● Work to complete: Make an exact copy of the entries below and leave any picture out of it.

───── Provided material

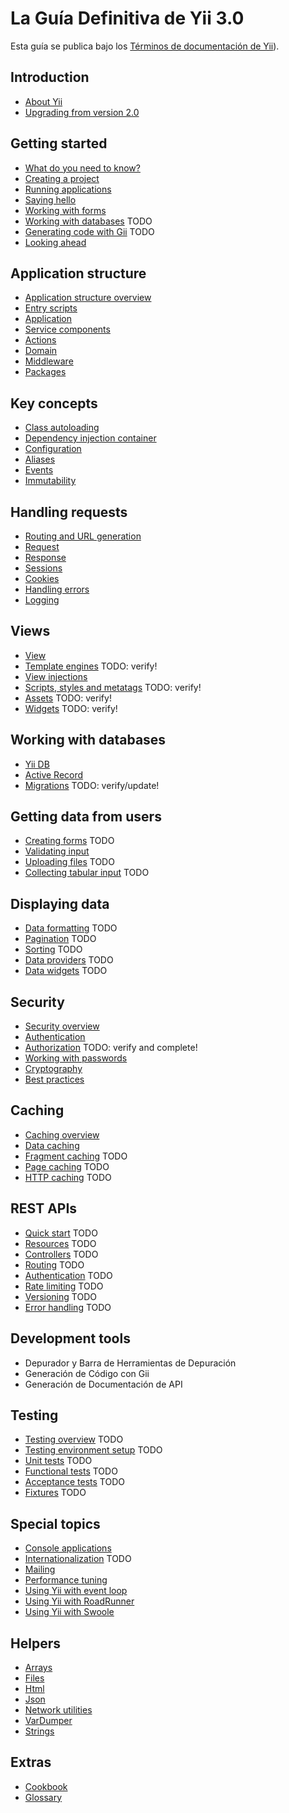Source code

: # La Guía Definitiva de Yii 3.0

Esta guía se publica bajo los [Términos de documentación de
Yii](https://www.yiiframework.com/license#docs)).

## Introduction

- [About Yii](intro/what-is-yii.md)
- [Upgrading from version 2.0](intro/upgrade-from-v2.md)

## Getting started

- [What do you need to know?](start/prerequisites.md)
- [Creating a project](start/creating-project.md)
- [Running applications](start/workflow.md)
- [Saying hello](start/hello.md)
- [Working with forms](start/forms.md)
- [Working with databases](start/databases.md) TODO
- [Generating code with Gii](start/gii.md) TODO
- [Looking ahead](start/looking-ahead.md)

## Application structure

- [Application structure overview](structure/overview.md)
- [Entry scripts](structure/entry-script.md)
- [Application](structure/application.md)
- [Service components](structure/service.md)
- [Actions](structure/action.md)
- [Domain](structure/domain.md)
- [Middleware](structure/middleware.md)
- [Packages](structure/package.md)

## Key concepts

- [Class autoloading](concept/autoloading.md)
- [Dependency injection container](concept/di-container.md)
- [Configuration](concept/configuration.md)
- [Aliases](concept/aliases.md)
- [Events](concept/events.md)
- [Immutability](concept/immutability.md)

## Handling requests

- [Routing and URL generation](runtime/routing.md)
- [Request](runtime/request.md)
- [Response](runtime/response.md)
- [Sessions](runtime/sessions.md)
- [Cookies](runtime/cookies.md)
- [Handling errors](runtime/handling-errors.md)
- [Logging](runtime/logging.md)

## Views

- [View](views/view.md)
- [Template engines](views/template-engines.md) TODO: verify!
- [View injections](views/view-injections.md)
- [Scripts, styles and metatags](views/script-style-meta.md) TODO: verify!
- [Assets](views/asset.md) TODO: verify!
- [Widgets](views/widget.md) TODO: verify!

## Working with databases

- [Yii
  DB](https://github.com/yiisoft/db/blob/master/docs/guide/en/README.md)
- [Active
  Record](https://github.com/yiisoft/active-record/blob/master/README.md)
- [Migrations](databases/db-migrations.md) TODO: verify/update!

## Getting data from users

- [Creating forms](input/forms.md) TODO
- [Validating
  input](https://github.com/yiisoft/validator/blob/master/docs/guide/en/README.md)
- [Uploading files](input/file-upload.md) TODO
- [Collecting tabular input](input/tabular-input.md) TODO

## Displaying data

- [Data formatting](output/formatting.md) TODO
- [Pagination](output/pagination.md) TODO
- [Sorting](output/sorting.md) TODO
- [Data providers](output/data-providers.md) TODO
- [Data widgets](output/data-widgets.md) TODO

## Security

- [Security overview](security/overview.md)
- [Authentication](security/authentication.md)
- [Authorization](security/authorization.md) TODO: verify and complete!
- [Working with passwords](security/passwords.md)
- [Cryptography](security/cryptography.md)
- [Best practices](security/best-practices.md)


## Caching

- [Caching overview](caching/overview.md)
- [Data caching](caching/data.md)
- [Fragment caching](caching/fragment.md) TODO
- [Page caching](caching/page.md) TODO
- [HTTP caching](caching/http.md) TODO


## REST APIs

- [Quick start](rest/quick-start.md) TODO
- [Resources](rest/resources.md) TODO
- [Controllers](rest/controllers.md) TODO
- [Routing](rest/routing.md) TODO
- [Authentication](rest/authentication.md) TODO
- [Rate limiting](rest/rate-limiting.md) TODO
- [Versioning](rest/versioning.md) TODO
- [Error handling](rest/error-handling.md) TODO

## Development tools

- Depurador y Barra de Herramientas de Depuración
- Generación de Código con Gii
- Generación de Documentación de API


## Testing

- [Testing overview](testing/overview.md) TODO
- [Testing environment setup](testing/environment-setup.md) TODO
- [Unit tests](testing/unit.md) TODO
- [Functional tests](testing/functional.md) TODO
- [Acceptance tests](testing/acceptance.md) TODO
- [Fixtures](testing/fixtures.md) TODO


## Special topics

- [Console applications](tutorial/console-applications.md)
- [Internationalization](tutorial/i18n.md) TODO
- [Mailing](tutorial/mailing.md)
- [Performance tuning](tutorial/performance-tuning.md)
- [Using Yii with event loop](tutorial/using-with-event-loop.md)
- [Using Yii with RoadRunner](tutorial/using-yii-with-roadrunner.md)
- [Using Yii with Swoole](tutorial/using-yii-with-swoole.md)

## Helpers

- [Arrays](https://github.com/yiisoft/arrays/)
- [Files](https://github.com/yiisoft/files/)
- [Html](https://github.com/yiisoft/html/)
- [Json](https://github.com/yiisoft/json)
- [Network utilities](https://github.com/yiisoft/network-utilities/)
- [VarDumper](https://github.com/yiisoft/var-dumper)
- [Strings](https://github.com/yiisoft/strings)

## Extras

- [Cookbook](../../cookbook/en/README.md)
- [Glossary](glossary.md)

──────────

● Response box:
Source code

: # La Guía Definitiva de Yii 3.0

Esta guía se publica bajo los [Términos de documentación de
Yii](https://www.yiiframework.com/license#docs)).

## Introduction

- [About Yii](intro/what-is-yii.md)
- [Upgrading from version 2.0](intro/upgrade-from-v2.md)

## Getting started

- [What do you need to know?](start/prerequisites.md)
- [Creating a project](start/creating-project.md)
- [Running applications](start/workflow.md)
- [Saying hello](start/hello.md)
- [Working with forms](start/forms.md)
- [Working with databases](start/databases.md) TODO
- [Generating code with Gii](start/gii.md) TODO
- [Looking ahead](start/looking-ahead.md)

## Application structure

- [Application structure overview](structure/overview.md)
- [Entry scripts](structure/entry-script.md)
- [Application](structure/application.md)
- [Service components](structure/service.md)
- [Actions](structure/action.md)
- [Domain](structure/domain.md)
- [Middleware](structure/middleware.md)
- [Packages](structure/package.md)

## Key concepts

- [Class autoloading](concept/autoloading.md)
- [Dependency injection container](concept/di-container.md)
- [Configuration](concept/configuration.md)
- [Aliases](concept/aliases.md)
- [Events](concept/events.md)
- [Immutability](concept/immutability.md)

## Handling requests

- [Routing and URL generation](runtime/routing.md)
- [Request](runtime/request.md)
- [Response](runtime/response.md)
- [Sessions](runtime/sessions.md)
- [Cookies](runtime/cookies.md)
- [Handling errors](runtime/handling-errors.md)
- [Logging](runtime/logging.md)

## Views

- [View](views/view.md)
- [Template engines](views/template-engines.md) TODO: verify!
- [View injections](views/view-injections.md)
- [Scripts, styles and metatags](views/script-style-meta.md) TODO: verify!
- [Assets](views/asset.md) TODO: verify!
- [Widgets](views/widget.md) TODO: verify!

## Working with databases

- [Yii
  DB](https://github.com/yiisoft/db/blob/master/docs/guide/en/README.md)
- [Active
  Record](https://github.com/yiisoft/active-record/blob/master/README.md)
- [Migrations](databases/db-migrations.md) TODO: verify/update!

## Getting data from users

- [Creating forms](input/forms.md) TODO
- [Validating
  input](https://github.com/yiisoft/validator/blob/master/docs/guide/en/README.md)
- [Uploading files](input/file-upload.md) TODO
- [Collecting tabular input](input/tabular-input.md) TODO

## Displaying data

- [Data formatting](output/formatting.md) TODO
- [Pagination](output/pagination.md) TODO
- [Sorting](output/sorting.md) TODO
- [Data providers](output/data-providers.md) TODO
- [Data widgets](output/data-widgets.md) TODO

## Security

- [Security overview](security/overview.md)
- [Authentication](security/authentication.md)
- [Authorization](security/authorization.md) TODO: verify and complete!
- [Working with passwords](security/passwords.md)
- [Cryptography](security/cryptography.md)
- [Best practices](security/best-practices.md)


## Caching

- [Caching overview](caching/overview.md)
- [Data caching](caching/data.md)
- [Fragment caching](caching/fragment.md) TODO
- [Page caching](caching/page.md) TODO
- [HTTP caching](caching/http.md) TODO


## REST APIs

- [Quick start](rest/quick-start.md) TODO
- [Resources](rest/resources.md) TODO
- [Controllers](rest/controllers.md) TODO
- [Routing](rest/routing.md) TODO
- [Authentication](rest/authentication.md) TODO
- [Rate limiting](rest/rate-limiting.md) TODO
- [Versioning](rest/versioning.md) TODO
- [Error handling](rest/error-handling.md) TODO

## Development tools

- Depurador y Barra de Herramientas de Depuración
- Generación de Código con Gii
- Generación de Documentación de API


## Testing

- [Testing overview](testing/overview.md) TODO
- [Testing environment setup](testing/environment-setup.md) TODO
- [Unit tests](testing/unit.md) TODO
- [Functional tests](testing/functional.md) TODO
- [Acceptance tests](testing/acceptance.md) TODO
- [Fixtures](testing/fixtures.md) TODO


## Special topics

- [Console applications](tutorial/console-applications.md)
- [Internationalization](tutorial/i18n.md) TODO
- [Mailing](tutorial/mailing.md)
- [Performance tuning](tutorial/performance-tuning.md)
- [Using Yii with event loop](tutorial/using-with-event-loop.md)
- [Using Yii with RoadRunner](tutorial/using-yii-with-roadrunner.md)
- [Using Yii with Swoole](tutorial/using-yii-with-swoole.md)

## Helpers

- [Arrays](https://github.com/yiisoft/arrays/)
- [Files](https://github.com/yiisoft/files/)
- [Html](https://github.com/yiisoft/html/)
- [Json](https://github.com/yiisoft/json)
- [Network utilities](https://github.com/yiisoft/network-utilities/)
- [VarDumper](https://github.com/yiisoft/var-dumper)
- [Strings](https://github.com/yiisoft/strings)

## Extras

- [Cookbook](../../cookbook/en/README.md)
- [Glossary](glossary.md)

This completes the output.